In your case 300*1 creates 300 connections to the backend, what is your average size of the pgpool processes?
Check it after start of pgpool and after few hours of work and when you get the error.

Regards,
Rafal
P.S. I have Solaris 10 8/11 s10x_u10wos_17b X86

________________________________
From: Aravinth [mailto:caravinth at gmail.com<mailto:caravinth at gmail.com>]
Sent: Friday, June 29, 2012 11:45 AM

To: Kuczynski, Rafal (LNG-POL)
Cc: pgpool-general at pgpool.net<mailto:pgpool-general at pgpool.net>
Subject: Re: [pgpool-general: 680] Re: strange load balancing issue in Solaris

Hi Rafal,

Thanks for the reply.
Its Solaris 10  64 Bit(Oracle Solaris 10 9/10 s10s_u9wos_14a SPARC)

In my configuration I have
num_init_children = 300
max_pool = 1
child_life_time = 300
child_max_connections = 0
connection_life_time = 0
client_idle_limit =1000


--Aravinth
On Fri, Jun 29, 2012 at 3:06 PM, Kuczynski, Rafal (LNG-POL) <Rafal.Kuczynski at lexisnexis.pl<mailto:Rafal.Kuczynski at lexisnexis.pl>> wrote:
Check for memory leaks, it's possible in solaris. Maybe after few hours the amount of ram used by pgpool processes is significantly greater?
My suggest is to observe ram/swap usage and size of pgpool proceesses while it's running, maybe size of the processes grows in time.

Although, I have configuration:
num_init_children = 100
max_pool = 5
Pgpool 3.1.3 on solaris 10 (x86) and did not encounter any problems with memory leaks.

Did you have any other software running on server with pgpool?

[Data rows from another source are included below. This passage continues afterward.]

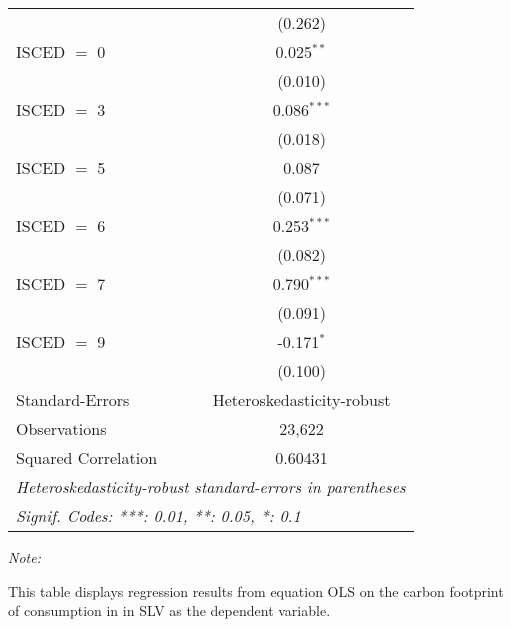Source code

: \begin{table}[htbp!]
\begin{adjustbox}{width = 1\textwidth, max height = 0.95\textheight, center}
\begin{threeparttable}[b]
\begin{tabular}{lc}
                                & (0.262)\\   
            ISCED $=$ 0         & 0.025$^{**}$\\   
                                & (0.010)\\   
            ISCED $=$ 3         & 0.086$^{***}$\\   
                                & (0.018)\\   
            ISCED $=$ 5         & 0.087\\   
                                & (0.071)\\   
            ISCED $=$ 6         & 0.253$^{***}$\\   
                                & (0.082)\\   
            ISCED $=$ 7         & 0.790$^{***}$\\   
                                & (0.091)\\   
            ISCED $=$ 9         & -0.171$^{*}$\\   
                                & (0.100)\\   
            \midrule 
            Standard-Errors     & Heteroskedasticity-robust \\   
            Observations        & 23,622\\  
            Squared Correlation & 0.60431\\  
            \midrule \midrule
            \multicolumn{2}{l}{\emph{Heteroskedasticity-robust standard-errors in parentheses}}\\
            \multicolumn{2}{l}{\emph{Signif. Codes: ***: 0.01, **: 0.05, *: 0.1}}\\
         \end{tabular}
         
         \begin{tablenotes}\item \medskip \textit{Note:}
            \item This table displays regression results from equation OLS on the carbon footprint of consumption in  in SLV as the dependent variable.  
         \end{tablenotes}
      \end{threeparttable}
   \end{adjustbox}
\end{table}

Is this physical server or virtual machine? What is your solaris version?

Regards,
Rafal


________________________________
From: caravinth at gmail.com<mailto:caravinth at gmail.com> [mailto:caravinth at gmail.com<mailto:caravinth at gmail.com>] On Behalf Of Aravinth
Sent: Friday, June 29, 2012 11:14 AM
To: Kuczynski, Rafal (LNG-POL)
Cc: pgpool-general at pgpool.net<mailto:pgpool-general at pgpool.net>
Subject: Re: [pgpool-general: 677] Re: strange load balancing issue in Solaris

Hi Rafal,

The total RAM size is 16GB. Also pgpool was able to handle 300 connection for a few hours.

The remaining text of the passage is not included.